ELGAR: Enigma Variations
by Jeff Counts
THE COMPOSER – EDWARD ELGAR (1857-1934) – Stories of how a certain piece of music came to be are occasionally more colorful than the work itself. Coincidences, accidents, alternating strokes of luck and genius – these are the central ingredients of such legends. As with so many others, this one seems too perfect to be true. Edward Elgar returns home after a busy day and sits down at the piano to unwind. He begins to idly improvise and summons a tune that catches his wife’s ear. Her positive reaction to the theme leads him to playfully speculate on how some of their friends might render it and from this simple lark is born his most celebrated masterpiece.
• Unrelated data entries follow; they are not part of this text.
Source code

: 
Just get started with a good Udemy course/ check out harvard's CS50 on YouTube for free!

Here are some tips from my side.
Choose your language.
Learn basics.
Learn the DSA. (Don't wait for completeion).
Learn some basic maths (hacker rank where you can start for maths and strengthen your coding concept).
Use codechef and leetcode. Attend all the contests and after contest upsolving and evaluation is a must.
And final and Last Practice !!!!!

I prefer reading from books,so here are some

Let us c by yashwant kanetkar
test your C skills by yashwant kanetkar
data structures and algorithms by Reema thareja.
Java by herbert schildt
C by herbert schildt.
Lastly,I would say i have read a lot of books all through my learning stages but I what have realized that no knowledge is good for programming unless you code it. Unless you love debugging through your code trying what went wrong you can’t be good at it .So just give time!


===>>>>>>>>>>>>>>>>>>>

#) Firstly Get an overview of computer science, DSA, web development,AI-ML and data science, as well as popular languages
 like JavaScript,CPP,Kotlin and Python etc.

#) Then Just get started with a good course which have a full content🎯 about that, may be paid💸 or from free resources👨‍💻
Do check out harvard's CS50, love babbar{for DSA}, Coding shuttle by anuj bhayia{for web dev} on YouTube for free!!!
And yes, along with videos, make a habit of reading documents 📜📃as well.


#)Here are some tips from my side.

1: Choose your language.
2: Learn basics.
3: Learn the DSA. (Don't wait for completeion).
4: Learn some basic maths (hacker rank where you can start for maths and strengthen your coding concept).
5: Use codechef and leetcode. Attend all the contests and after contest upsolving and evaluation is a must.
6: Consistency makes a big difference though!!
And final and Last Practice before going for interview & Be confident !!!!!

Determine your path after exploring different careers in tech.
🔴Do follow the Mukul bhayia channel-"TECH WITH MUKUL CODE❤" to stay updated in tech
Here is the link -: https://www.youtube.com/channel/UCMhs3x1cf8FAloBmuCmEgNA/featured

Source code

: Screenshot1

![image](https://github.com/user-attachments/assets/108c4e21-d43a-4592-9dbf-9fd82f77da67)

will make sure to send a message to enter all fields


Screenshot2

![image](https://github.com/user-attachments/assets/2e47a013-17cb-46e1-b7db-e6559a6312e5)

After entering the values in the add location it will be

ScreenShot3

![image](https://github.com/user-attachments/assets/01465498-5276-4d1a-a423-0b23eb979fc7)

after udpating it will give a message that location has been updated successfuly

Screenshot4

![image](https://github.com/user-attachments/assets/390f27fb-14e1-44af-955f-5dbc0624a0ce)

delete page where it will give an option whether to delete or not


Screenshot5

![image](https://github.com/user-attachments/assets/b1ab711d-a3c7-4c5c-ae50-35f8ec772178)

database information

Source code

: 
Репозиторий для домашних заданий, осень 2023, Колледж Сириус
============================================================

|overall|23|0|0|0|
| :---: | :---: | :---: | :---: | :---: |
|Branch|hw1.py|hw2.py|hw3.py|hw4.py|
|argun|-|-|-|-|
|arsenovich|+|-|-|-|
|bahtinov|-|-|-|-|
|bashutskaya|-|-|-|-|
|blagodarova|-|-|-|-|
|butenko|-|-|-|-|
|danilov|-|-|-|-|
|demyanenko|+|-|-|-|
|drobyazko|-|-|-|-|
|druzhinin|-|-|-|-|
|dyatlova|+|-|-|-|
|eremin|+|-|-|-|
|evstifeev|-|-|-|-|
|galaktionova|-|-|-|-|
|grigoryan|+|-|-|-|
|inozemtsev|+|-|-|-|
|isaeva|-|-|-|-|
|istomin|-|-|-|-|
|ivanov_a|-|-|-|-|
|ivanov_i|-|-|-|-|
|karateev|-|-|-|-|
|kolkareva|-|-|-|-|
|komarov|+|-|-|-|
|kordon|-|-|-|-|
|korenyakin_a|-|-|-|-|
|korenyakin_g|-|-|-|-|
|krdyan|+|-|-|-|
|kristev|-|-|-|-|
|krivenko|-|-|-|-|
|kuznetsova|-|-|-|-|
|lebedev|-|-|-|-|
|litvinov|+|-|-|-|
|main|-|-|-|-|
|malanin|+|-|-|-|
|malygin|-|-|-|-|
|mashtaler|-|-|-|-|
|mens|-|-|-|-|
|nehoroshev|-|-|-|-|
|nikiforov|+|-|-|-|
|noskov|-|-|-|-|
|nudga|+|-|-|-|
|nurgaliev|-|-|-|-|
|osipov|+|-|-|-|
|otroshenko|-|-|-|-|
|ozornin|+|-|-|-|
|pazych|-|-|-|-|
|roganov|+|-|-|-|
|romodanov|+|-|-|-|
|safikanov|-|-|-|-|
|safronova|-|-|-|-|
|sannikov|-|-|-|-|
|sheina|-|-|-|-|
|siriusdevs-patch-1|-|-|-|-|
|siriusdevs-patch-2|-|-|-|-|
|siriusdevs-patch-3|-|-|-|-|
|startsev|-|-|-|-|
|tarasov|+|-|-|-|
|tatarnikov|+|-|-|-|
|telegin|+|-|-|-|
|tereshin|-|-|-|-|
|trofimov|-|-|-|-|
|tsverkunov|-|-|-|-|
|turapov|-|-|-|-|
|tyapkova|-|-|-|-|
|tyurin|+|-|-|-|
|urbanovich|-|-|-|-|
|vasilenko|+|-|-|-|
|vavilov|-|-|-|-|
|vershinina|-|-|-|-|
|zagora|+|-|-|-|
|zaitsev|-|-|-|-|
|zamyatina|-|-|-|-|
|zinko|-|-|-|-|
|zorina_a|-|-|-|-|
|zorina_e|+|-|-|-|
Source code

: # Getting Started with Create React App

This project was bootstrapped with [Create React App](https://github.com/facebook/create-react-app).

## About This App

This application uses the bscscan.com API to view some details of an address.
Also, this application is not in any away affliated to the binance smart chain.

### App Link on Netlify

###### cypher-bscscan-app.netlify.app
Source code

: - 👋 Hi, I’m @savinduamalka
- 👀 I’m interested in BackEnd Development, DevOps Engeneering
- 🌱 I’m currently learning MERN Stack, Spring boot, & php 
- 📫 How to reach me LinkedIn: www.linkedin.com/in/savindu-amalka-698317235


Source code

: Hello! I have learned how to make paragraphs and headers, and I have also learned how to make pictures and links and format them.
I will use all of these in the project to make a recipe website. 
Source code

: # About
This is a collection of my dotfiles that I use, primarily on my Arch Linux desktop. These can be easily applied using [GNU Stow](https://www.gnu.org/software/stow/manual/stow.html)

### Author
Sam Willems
THE MUSIC – The Enigma Variations, though humble and domestically adorable in inception, settled Edward Elgar’s reputation once and for all on the international stage. It was a personal triumph that also served as a signal to the rest of Europe that England need no longer bow before the elite musical countries on the continent. The “Enigma” mentioned in the subtitle referred not to a single riddle in the score but two, the easiest to solve being the “friends pictured within.” Each of the fourteen variations bears the initials or nicknames of people close to the composer, including his wife, various fellow musicians and even himself. Only Variation XIII (“ *** ”) was left open to conjecture. The three asterisks placed there by Elgar were guessed at for many decades with the only a contained quote from Mendelssohn’s Calm Sea and Prosperous Voyage available for guidance. We know who it is now, as you will see in the accompanying Dramatis Personae by Scott Foglesong, but the question itself is emblematic of this music’s status as a delightful investigational puzzle among Elgar’s peers and admirers. For historians, then and now, the second of the “Enigma’s” is the one that keeps the library candles lit until dawn. It is the notion that a hidden meta-theme haunts the original melody. Elgar himself encouraged this rumor of a popular tune that, though not literally extant in his music, was the material upon which his motto was based as a counterpoint. Whether or not this was just a savvy bit of marketing and misdirection, we will never know. Elgar took the truth with him to the grave and enjoyed every second of the speculation he heard in the meantime. The trendiest among the ongoing scholarly “solutions” to the supposed master enigma include Rule Britannia (the favored choice of an Elgar Society Journal correspondent), Auld Lang Syne (the favored choice of just about everyone else for a while), Pop Goes the Weasel, and recently, the Dies Irae.
THE WORLD – Elsewhere in 1899, Cuba was officially rid of Spanish rule, Sudan began a 56-year period of joint Egyptian/British control, the Fiat automotive company was founded in Italy and Who’s Who in America was published for the first time.
THE CONNECTION – Enigma Variations was last performed on the Utah Symphony’s Masterworks series in 2012. Mark Wigglesworth was the conductor.